Par un mémoire en défense, enregistré le 9 août 2017, la chambre de commerce et d'industrie de la région Auvergne-Rhône-Alpes, venant aux droits de la chambre de commerce et d'industrie de la région Auvergne, et la chambre de commerce et d'industrie du Puy-de-Dôme, représentées par la Selas Jacques Barthélémy et associés, avocats, concluent à la mise hors de cause de la chambre de commerce et d'industrie de la région Auvergne-Rhône-Alpes, au rejet de la requête et à ce que la somme de 2 000 euros soit mise à la charge de Mme B... en application de l'article L. 761-1 du code de justice administrative.

Elles soutiennent que :

- la chambre de commerce et d'industrie de la région Auvergne-Rhône-Alpes n'ayant jamais été l'employeur de Mme B..., elle doit être mise hors de cause ;

- les moyens soulevés par la requérante ne sont pas fondés ;

- dans l'hypothèse où la signature du contrat de travail de droit privé serait considérée comme matérialisant une mesure illégale d'éviction de Mme B..., les préjudices prétendument subis par cette dernière ne sont par directs, réels et certains.

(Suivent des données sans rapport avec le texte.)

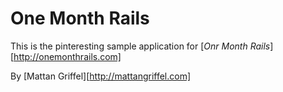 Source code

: # One Month Rails

This is the pinteresting sample application for
[*Onr Month Rails*][http://onemonthrails.com]

By [Mattan Griffel][http://mattangriffel.com] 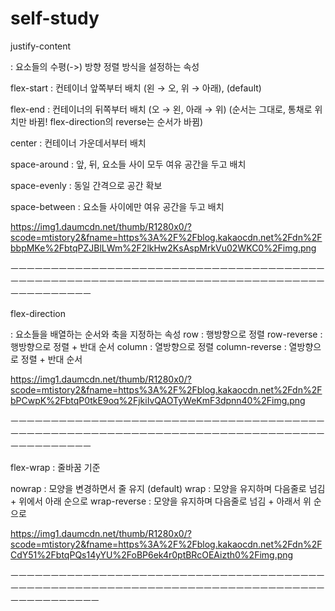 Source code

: # self-study

justify-content

: 요소들의 수평(->) 방향 정렬 방식을 설정하는 속성

flex-start : 컨테이너 앞쪽부터 배치 (왼 → 오, 위 → 아래), (default)

flex-end : 컨테이너의 뒤쪽부터 배치 (오 → 왼, 아래 → 위)
(순서는 그대로, 통채로 위치만 바뀜! flex-direction의 reverse는 순서가 바뀜)

center : 컨테이너 가운데서부터 배치

space-around : 앞, 뒤, 요소들 사이 모두 여유 공간을 두고 배치

space-evenly : 동일 간격으로 공간 확보

space-between : 요소들 사이에만 여유 공간을 두고 배치

https://img1.daumcdn.net/thumb/R1280x0/?scode=mtistory2&fname=https%3A%2F%2Fblog.kakaocdn.net%2Fdn%2FbbpMKe%2FbtqPZJBlLWm%2F2lkHw2KsAspMrkVu02WKC0%2Fimg.png



ㅡㅡㅡㅡㅡㅡㅡㅡㅡㅡㅡㅡㅡㅡㅡㅡㅡㅡㅡㅡㅡㅡㅡㅡㅡㅡㅡㅡㅡㅡㅡㅡㅡㅡㅡㅡㅡㅡㅡㅡㅡㅡㅡㅡㅡㅡㅡㅡㅡㅡㅡㅡㅡㅡㅡㅡㅡㅡㅡㅡㅡㅡㅡㅡㅡㅡㅡㅡㅡㅡㅡㅡㅡㅡㅡㅡㅡㅡㅡㅡㅡㅡㅡㅡㅡㅡㅡㅡ


flex-direction

: 요소들을 배열하는 순서와 축을 지정하는 속성 
row : 행방향으로 정렬
row-reverse : 행방향으로 정렬 + 반대 순서
column : 열방향으로 정렬
column-reverse : 열방향으로 정렬 + 반대 순서

https://img1.daumcdn.net/thumb/R1280x0/?scode=mtistory2&fname=https%3A%2F%2Fblog.kakaocdn.net%2Fdn%2FbPCwpK%2FbtqP0tkE9oq%2FjkiIvQAOTyWeKmF3dpnn40%2Fimg.png


ㅡㅡㅡㅡㅡㅡㅡㅡㅡㅡㅡㅡㅡㅡㅡㅡㅡㅡㅡㅡㅡㅡㅡㅡㅡㅡㅡㅡㅡㅡㅡㅡㅡㅡㅡㅡㅡㅡㅡㅡㅡㅡㅡㅡㅡㅡㅡㅡㅡㅡㅡㅡㅡㅡㅡㅡㅡㅡㅡㅡㅡㅡㅡㅡㅡㅡㅡㅡㅡㅡㅡㅡㅡㅡㅡㅡㅡㅡㅡㅡㅡㅡㅡㅡㅡㅡㅡㅡ


flex-wrap
: 줄바꿈 기준

nowrap : 모양을 변경하면서 줄 유지 (default)
wrap : 모양을 유지하며 다음줄로 넘김 + 위에서 아래 순으로
wrap-reverse : 모양을 유지하며 다음줄로 넘김 + 아래서 위 순으로

https://img1.daumcdn.net/thumb/R1280x0/?scode=mtistory2&fname=https%3A%2F%2Fblog.kakaocdn.net%2Fdn%2FCdY51%2FbtqPQs14yYU%2FoBP6ek4r0ptBRcOEAizth0%2Fimg.png

ㅡㅡㅡㅡㅡㅡㅡㅡㅡㅡㅡㅡㅡㅡㅡㅡㅡㅡㅡㅡㅡㅡㅡㅡㅡㅡㅡㅡㅡㅡㅡㅡㅡㅡㅡㅡㅡㅡㅡㅡㅡㅡㅡㅡㅡㅡㅡㅡㅡㅡㅡㅡㅡㅡㅡㅡㅡㅡㅡㅡㅡㅡㅡㅡㅡㅡㅡㅡㅡㅡㅡㅡㅡㅡㅡㅡㅡㅡㅡㅡㅡㅡㅡㅡㅡㅡㅡㅡㅡ
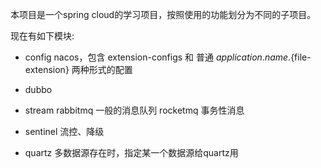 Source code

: 本项目是一个spring cloud的学习项目，按照使用的功能划分为不同的子项目。

现在有如下模块:

   - config nacos，包含 extension-configs 和 普通 ${application.name}.${file-extension} 两种形式的配置
   - dubbo 
   - stream 
        rabbitmq 一般的消息队列
        rocketmq 事务性消息
    
   - sentinel 流控、降级
   - quartz 多数据源存在时，指定某一个数据源给quartz用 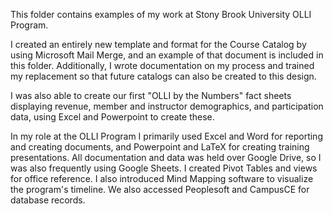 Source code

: This folder contains examples of my work at Stony Brook University OLLI Program.

I created an entirely new template and format for the Course Catalog by using Microsoft Mail Merge, and an example of that document is included in this folder. Additionally, I wrote documentation on my process and trained my replacement so that future catalogs can also be created to this design.

I was also able to create our first "OLLI by the Numbers" fact sheets displaying revenue, member and instructor demographics, and participation data, using Excel and Powerpoint to create these. 

In my role at the OLLI Program I primarily used Excel and Word for reporting and creating documents, and Powerpoint and LaTeX for creating training presentations. All documentation and data was held over Google Drive, so I was also frequently using Google Sheets. I created Pivot Tables and views for office reference. I also introduced Mind Mapping software to visualize the program's timeline. We also accessed Peoplesoft and CampusCE for database records.
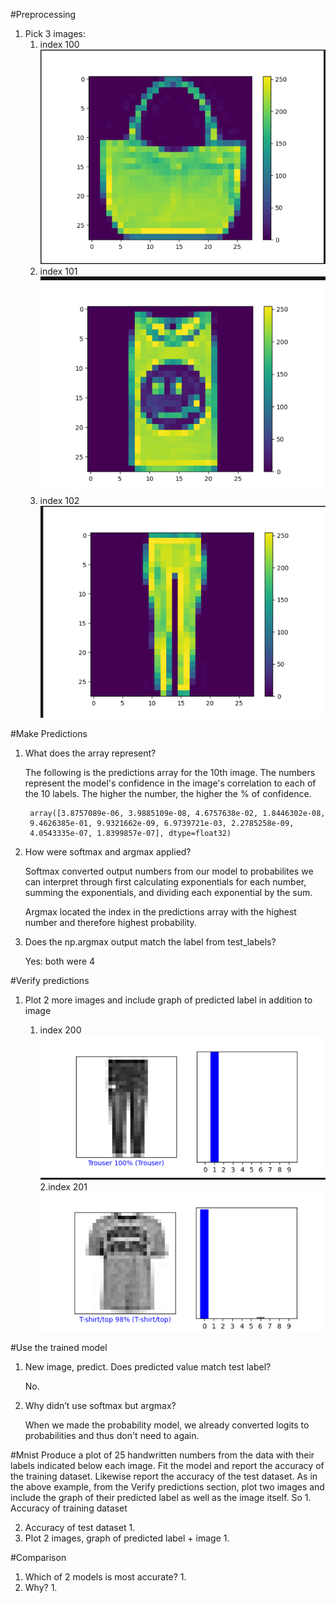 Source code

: #Preprocessing
1. Pick 3 images:
    1. index 100
   ![img.png](docs/img.png)
    2. index 101
   ![img_1.png](docs/img_1.png)
    3. index 102
   ![img_2.png](docs/img_2.png)
       

#Make Predictions
1. What does the array represent?
   
    The following is the predictions array for the 10th image.
        The numbers represent the model's confidence in the image's 
        correlation to each of the 10 labels. The higher the number, the
        higher the % of confidence.
        
        array([3.8757089e-06, 3.9885109e-08, 4.6757638e-02, 1.8446302e-08,
        9.4626385e-01, 9.9321662e-09, 6.9739721e-03, 2.2785258e-09,
        4.0543335e-07, 1.8399857e-07], dtype=float32)
2. How were softmax and argmax applied?
    
    Softmax converted output numbers from our model to probabilites we can interpret 
    through first calculating exponentials for each number, summing 
    the exponentials, and dividing each exponential by the sum.
   
    Argmax located the index in the predictions array with the highest number
    and therefore highest probability.
   

3. Does the np.argmax output match the label from test_labels?

    Yes: both were 4


#Verify predictions
1. Plot 2 more images and include graph of predicted label in addition to image
   
    1. index 200
   ![img.png](img.png)
    2.index 201
   ![img_1.png](img_1.png)
       

#Use the trained model
1. New image, predict. Does predicted value match test label?
    
    No.
2. Why didn’t use softmax but argmax?
   
    When we made the probability model, we already converted
    logits to probabilities and thus don't need to again.


#Mnist
Produce a plot of 25 handwritten numbers from the data with their labels indicated below each image. Fit the model and report the accuracy of the training dataset. Likewise report the accuracy of the test dataset. As in the above example, from the Verify predictions section, plot two images and include the graph of their predicted label as well as the image itself.
So 1. Accuracy of training dataset

2. Accuracy of test dataset
    1.
3. Plot 2 images, graph of predicted label + image
    1.


#Comparison
1. Which of 2 models is most accurate?
    1.
2. Why?
    1.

Vu les autres pièces du dossier ;

Vu :

- la loi n° 52-1311 du 10 décembre 1952 ;

- l'arrêté du 25 juillet 1997 relatif au statut du personnel de l'assemblée des chambres françaises de commerce et d'industrie, des chambres régionales de commerce et d'industrie, des chambres de commerce et d'industrie et des groupements interconsulaires ;

- le code du travail ;

- le code de justice administrative ;

Les parties ayant été régulièrement averties du jour de l'audience ;

Après avoir entendu au cours de l'audience publique :

- le rapport de Mme Dèche, rapporteur,

- les conclusions de M. Laval, rapporteur public,

- les observations de Me Gras, avocat, représentant Mme B...et de Me Lapalus, avocat, représentant la chambre de commerce et d'industrie de la région Auvergne-Rhône-Alpes ;

Une note en délibéré, présentée pour MmeB..., a été enregistrée le 20 décembre 2018.

Considérant ce qui suit :

1. Mme B... a été recrutée par la chambre de commerce et d'industrie du Puy-de-Dôme en 2001, puis est devenue chargée de mission en 2008. En 2012, la chambre de commerce et d'industrie du Puy-de-Dôme a adhéré à l'association " France Business School " (FBS), regroupant plusieurs écoles de management dont l'ESC Clermont, dont le personnel a été transféré à l'association FBS à compter du 1er janvier 2013. Le 20 décembre 2012, Mme B... a conclu un contrat de travail à durée indéterminée avec l'association FBS, en qualité de responsable métier à compter du 1er janvier 2013. L'association FBS, ayant connu des difficultés financières, a été dissoute et a fait l'objet d'une liquidation amiable par délibération du 8 juin 2015. Le 15 décembre 2015, Mme B... a été licenciée pour motif économique. Mme B... relève appel du jugement du 30 mars 2017 par lequel le tribunal administratif de Clermont-Ferrand a rejeté sa demande tendant à la condamnation solidaire de la chambre de commerce et d'industrie de la région Auvergne et de la chambre de commerce et d'industrie du Puy-de-Dôme à lui verser diverses sommes en réparation des préjudices résultant de leur comportement fautif et de l'irrégularité de son transfert à l'association FBS.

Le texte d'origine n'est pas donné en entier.